**DATA FOR THIS TASK:**
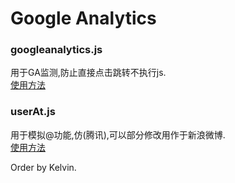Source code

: Google Analytics
===
### googleanalytics.js
用于GA监测,防止直接点击跳转不执行js.<br/>
[使用方法](https://github.com/kelvinlee/function/wiki/googleanalytics.js)<br/>

### userAt.js 
用于模拟@功能,仿(腾讯),可以部分修改用作于新浪微博.<br/>
[使用方法](https://github.com/kelvinlee/function/wiki/userat.js)<br/>

Order by Kelvin.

**YOUR ASSIGNMENT:**
Look through the listing above and copy each line where the string "kelvinlee" occurs.

**ANSWER SPACE:**
[使用方法](https://github.com/kelvinlee/function/wiki/googleanalytics.js)<br/>
[使用方法](https://github.com/kelvinlee/function/wiki/userat.js)<br/>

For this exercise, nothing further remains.